Ein für den Ablauf der Aktionen zentrales Fernschreiben von Goebbels in seiner Funktion als Reichspropagandaleiter erreichte die Gaupropagandaämter um 1.40 Uhr. In ihm war die Rede Goebbels sinngemäß zusammengefaßt. Die Propagandaämter fühlten sich nun bemächtigt, das Vorgehen der Partei und ihrer Gliederungen zu koordinieren.

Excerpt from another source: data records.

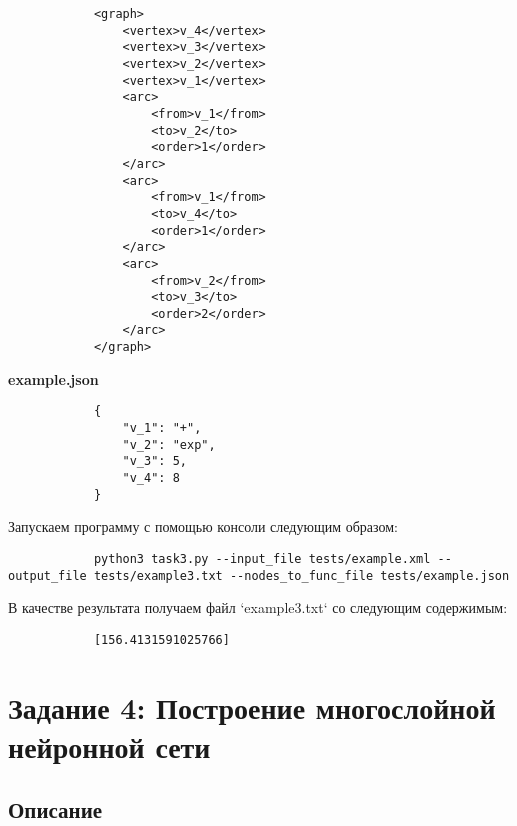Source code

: \documentclass[bachelor, och, report]{shiza}
\begin{document}
        \begin{verbatim}
            <graph>
                <vertex>v_4</vertex>
                <vertex>v_3</vertex>
                <vertex>v_2</vertex>
                <vertex>v_1</vertex>
                <arc>
                    <from>v_1</from>
                    <to>v_2</to>
                    <order>1</order>
                </arc>
                <arc>
                    <from>v_1</from>
                    <to>v_4</to>
                    <order>1</order>
                </arc>
                <arc>
                    <from>v_2</from>
                    <to>v_3</to>
                    <order>2</order>
                </arc>
            </graph>      
        \end{verbatim}


        \textbf{example.json}
        \begin{verbatim}
            {
                "v_1": "+",
                "v_2": "exp",
                "v_3": 5,
                "v_4": 8
            }
        \end{verbatim}
        
        Запускаем программу с помощью консоли следующим образом:

        \begin{verbatim}
            python3 task3.py --input_file tests/example.xml --output_file tests/example3.txt --nodes_to_func_file tests/example.json
        \end{verbatim}

        В качестве результата получаем файл `example3.txt` со следующим содержимым:

        \begin{verbatim}
            [156.4131591025766]
        \end{verbatim}

\section{Задание 4: Построение многослойной нейронной сети}
    \subsection{Описание}
\end{document}
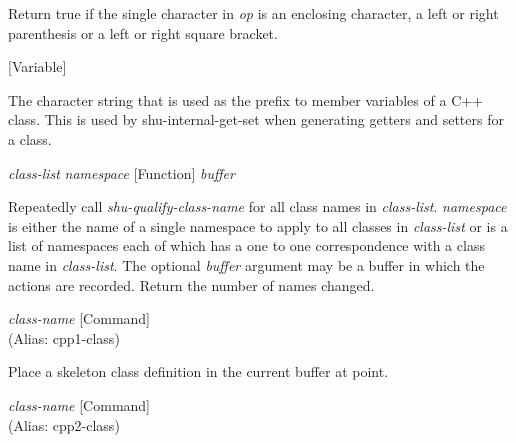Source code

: \begin{doc-string}
Return true if the single character in \emph{op} is an enclosing character, a left
or right parenthesis or a left or right square bracket.
\end{doc-string}

\vspace{1em}
\noindent
{}
\usebox{\funcname}
 \hfill [Variable]

\begin{doc-string}
The character string that is used as the prefix to member variables of a C++ class.
This is used by shu-internal-get-set when generating getters and setters for a class.
\end{doc-string}

\vspace{1em}
\noindent
{}
\usebox{\funcname}\emph{class-list} \emph{namespace}
 \hfill [Function]
\hspace*{\wd\funcname}\emph{buffer}

\begin{doc-string}
Repeatedly call \emph{shu-qualify-class-name} for all class names in \emph{class-list}.
\emph{namespace} is either the name of a single namespace to apply to all classes
in \emph{class-list} or is a list of namespaces each of which has a one to one
correspondence with a class name in \emph{class-list}.  The optional \emph{buffer}
argument may be a buffer in which the actions are recorded.  Return the
number of names changed.
\end{doc-string}

\vspace{1em}
\noindent
{}
\usebox{\funcname}\emph{class-name}
 \hfill [Command]\\%
 (Alias: cpp1-class)

\begin{doc-string}
Place a skeleton class definition in the current buffer at point.
\end{doc-string}

\vspace{1em}
\noindent
{}
\usebox{\funcname}\emph{class-name}
 \hfill [Command]\\%
 (Alias: cpp2-class)

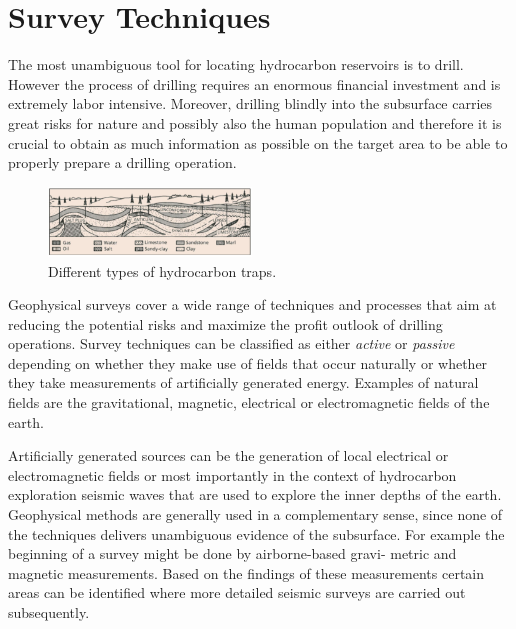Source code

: \documentclass[twocolumn]{article}
\begin{document}
\section{Survey Techniques}
The most unambiguous tool for locating hydrocarbon reservoirs is to drill. However the process of drilling requires an enormous financial investment and is extremely labor intensive. Moreover, drilling blindly into the subsurface carries great risks for nature and possibly also the human population and therefore it is crucial to obtain as much information as possible on the target area to be able to properly prepare a drilling operation. 
\begin{figure}[htb]
        \centering
        \includegraphics[width=0.48\textwidth]{hydrocarbon}
        \caption{Different types of hydrocarbon traps.}
        \label{hydrocarbon}
\end{figure}

Geophysical surveys cover a wide range of techniques and processes that aim at reducing the potential risks and maximize the profit outlook of drilling operations. Survey techniques can be classified as either \textit{active} or \textit{passive} depending on whether they make use of fields that occur naturally or whether they take measurements of artificially generated energy. Examples of natural fields are the gravitational, magnetic, electrical or electromagnetic fields of the earth.

Artificially generated sources can be the generation of local electrical or electromagnetic fields or most importantly in the context of hydrocarbon exploration seismic waves that are used to explore the inner depths of the earth. Geophysical methods are generally used in a complementary sense, since none of the techniques delivers unambiguous evidence of the subsurface. For example the beginning of a survey might be done by airborne-based gravi- metric and magnetic measurements. Based on the findings of these measurements certain areas can be identified where more detailed seismic surveys are carried out subsequently.
\end{document}
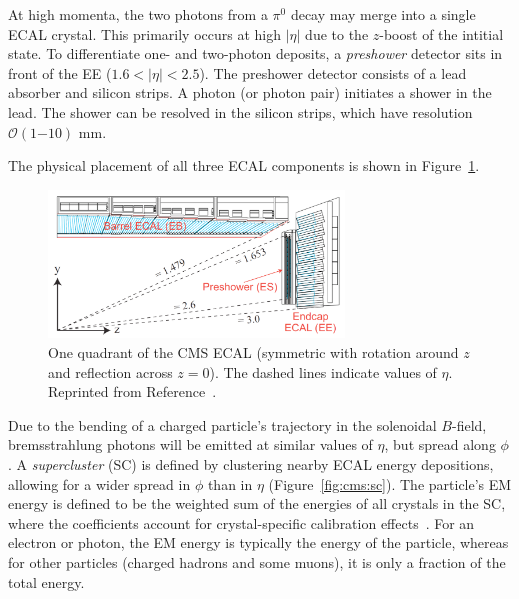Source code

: At high momenta, the two photons from a $\pi^0$ decay may merge into a single ECAL crystal. 
This primarily occurs at high $|\eta|$ due to the $z$-boost of the intitial state.
To differentiate one- and two-photon deposits, a \emph{preshower} detector sits in front of the EE ($1.6 < |\eta|<2.5$).
The preshower detector consists of a lead absorber and silicon strips.
A photon (or photon pair) initiates a shower in the lead.
The shower can be resolved in the silicon strips, which have resolution $\mathcal{O}(1\mathrm{-}10)$ mm.

The physical placement of all three ECAL components is shown in Figure~\ref{fig:cms:ecal}.

\begin{figure}[]
    \begin{center} 
        \includegraphics[width=0.7\textwidth]{figures/cms/ecal.png}
        \caption{One quadrant of the CMS ECAL (symmetric with rotation around $z$ and reflection across $z=0$).
                 The dashed lines indicate values of $\eta$.
                 Reprinted from Reference~\cite{cmsecaljinst}.}
        \label{fig:cms:ecal}
    \end{center}
\end{figure}

Due to the bending of a charged particle's trajectory in the solenoidal $B$-field, bremsstrahlung photons will be emitted at similar values of $\eta$, but spread along $\phi$.
A \emph{supercluster} (SC) is defined by clustering nearby ECAL energy depositions, allowing for a wider spread in $\phi$ than in $\eta$ (Figure~\ref{fig:cms:sc}).
The particle's EM energy is defined to be the weighted sum of the energies of all crystals in the SC, where the coefficients account for crystal-specific calibration effects~\cite{cmsecalreco}.
For an electron or photon, the EM energy is typically the energy of the particle, whereas for other particles (charged hadrons and some muons), it is only a fraction of the total energy.

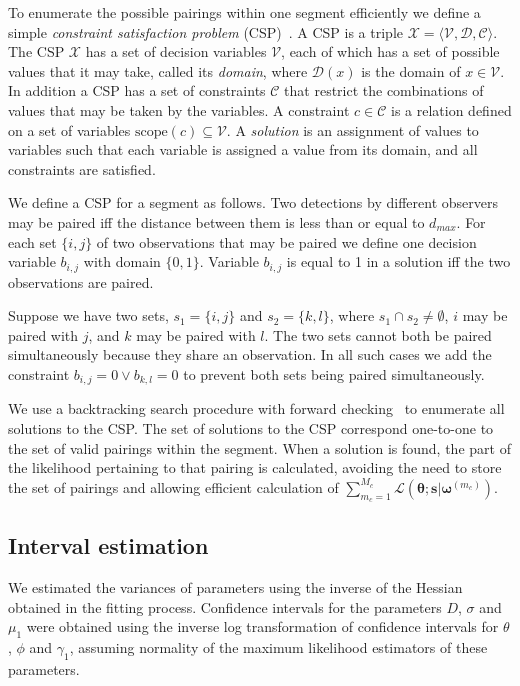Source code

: \documentclass[useAMS, usenatbib, referee]{biom}\usepackage[]{graphicx}\usepackage[]{color}
\begin{document}
To enumerate the possible pairings within one segment efficiently we define a simple \textit{constraint satisfaction problem} (CSP)~\cite[Chapter 6]{russell-norvig-aima3}. A CSP is a triple \(\mathcal{X}=\langle \mathcal{V}, \mathcal{D}, \mathcal{C} \rangle\).  The CSP \(\mathcal{X}\) has a set of decision variables \(\mathcal{V}\), each of which has a set of possible values that it may take, called its \textit{domain}, where \(\mathcal{D}(x)\) is the domain of \(x \in \mathcal{V}\). In addition a CSP has a set of constraints \(\mathcal{C}\) that restrict the combinations of values that may be taken by the variables. A constraint \(c\in \mathcal{C}\) is a relation defined on a set of variables \(\mathrm{scope}(c)\subseteq \mathcal{V}\). A \textit{solution} is an assignment of values to variables such that each variable is assigned a value from its domain, and all constraints are satisfied. 

We define a CSP for a segment as follows. 
Two detections by different observers may be paired iff the distance between them is less than or equal to \(d_{max}\). For each set \(\{i,j\}\) of two observations that may be paired we define one decision variable \(b_{i,j}\) with domain \(\{0,1\}\). Variable \(b_{i,j}\) is equal to 1 in a solution iff the two observations are paired. 

Suppose we have two sets, \(s_1=\{i,j\}\) and \(s_2=\{k,l\}\), where \(s_1 \cap s_2 \ne \emptyset\), \(i\) may be paired with \(j\), and \(k\) may be paired with \(l\). The two sets cannot both be paired simultaneously because they share an observation. In all such cases we add the constraint \(b_{i,j}=0 \vee b_{k,l}=0\) to prevent both sets being paired simultaneously. 

We use a backtracking search procedure with forward checking~\cite[Chapter 6]{russell-norvig-aima3} to enumerate all solutions to the CSP. The set of solutions to the CSP correspond one-to-one to the set of valid pairings within the segment. When a solution is found, the part of the likelihood pertaining to that pairing is calculated, avoiding the need to store the set of pairings and allowing efficient calculation of \(\sum_{m_c=1}^{M_c}\mathcal{L}(\bm{\theta};\bm{s}|\bm{\omega}^{(m_c)})\).


\subsection{Interval estimation}
\label{sec:ci}

We estimated the variances of parameters using the inverse of the Hessian obtained in the fitting process. Confidence intervals for the parameters $D$, $\sigma$ and $\mu_1$ were obtained using the inverse log transformation of confidence intervals for $\theta$, $\phi$ and $\gamma_1$, assuming normality of the maximum likelihood estimators of these parameters. 
\end{document}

Auch der Stabschef der SA Viktor Lutze, der ebenfalls, zusammen mit dem Führungspersonal der SA, bei der Rede Goebbels anwesend war, instruierte seine Gruppenführer und forderte sie, auf einen klaren Befehl ebenfalls verzichtend, zu Aktionen auf. Nach der Rückkehr in ihre Quartiere gaben diese zwischen 23 und 24 Uhr telefonisch eindeutige Befehle an ihre heimischen Dienststellen durch. Die Führung von SS, Gestapo und SD waren von den Vorgängen nicht informiert. Die Entwicklung in der Nacht vom 9. auf 10. November traf diese jedoch nicht völlig unvorbereitet. Heydrich als Chef der Sicherheitspolizei und des SD wurde gegen 23.15 Uhr durch die Staatspolizeileitstelle München informiert; er wiederum informierte Himmler. Fünf Minuten vor Mitternacht war jedoch bereits ohne Rücksprache mit der SS-Führung ein erstes kurzes Fernschreiben durch den Leiter des Geheimen Staatspolizeiamtes in Berlin, Heinrich Müller, an die Gestapo-Stellen herausgegangen, in dem die Maßnahmen und das Verhalten der Polizei geregelt wurden. Heydrich präzisierte diese Anweisungen in seinem Fernschreiben von 1.20 Uhr an die Staatspolizeileitstellen. Die Aufgaben der Gestapo sowie der Polizei bestanden in erster Linie im Schutz von Nichtjuden und vor allem nichtjüdischen Eigentums. So sollte die Ausbreitung der Synagogenbrände auf Wohnhäuser verhindert werden. Im Mittelpunkt der antijüdischen Maßnahmen der Sicherheitspolizei in dieser Nacht und in den darauffolgenden Tagen stand eine Verhaftungswelle, die an die Ausweisungsrazzien gegen polnische Juden vierzehn Tage zuvor anknüpfte, aber diese an Radikalität bei Weitem übertraf. Mehr als 25.000 in der Hauptsache vermögende jüdische Männer wurden in die Konzentrationslager Dachau, Buchenwald und Sachsenhausen eingeliefert. Im Laufe des frühen Morgens des 10. Novembers folgten weitere telefonische Anordnungen aus München. So wurden um 3.55 Uhr den Leitstellen der Staatspolizei mitgeteilt, daß die Staatsanwälte vom Reichsjustizministerium angewiesen worden seien, "keine Ermittlungen in Angelegenheit der Judenaktionen vorzunehmen". Um 24 Uhr des 10. Novembers brachte der Rundfunk die Nachricht, daß der Pogrom zu Ende und die Ruhe wiederhergestellt sei.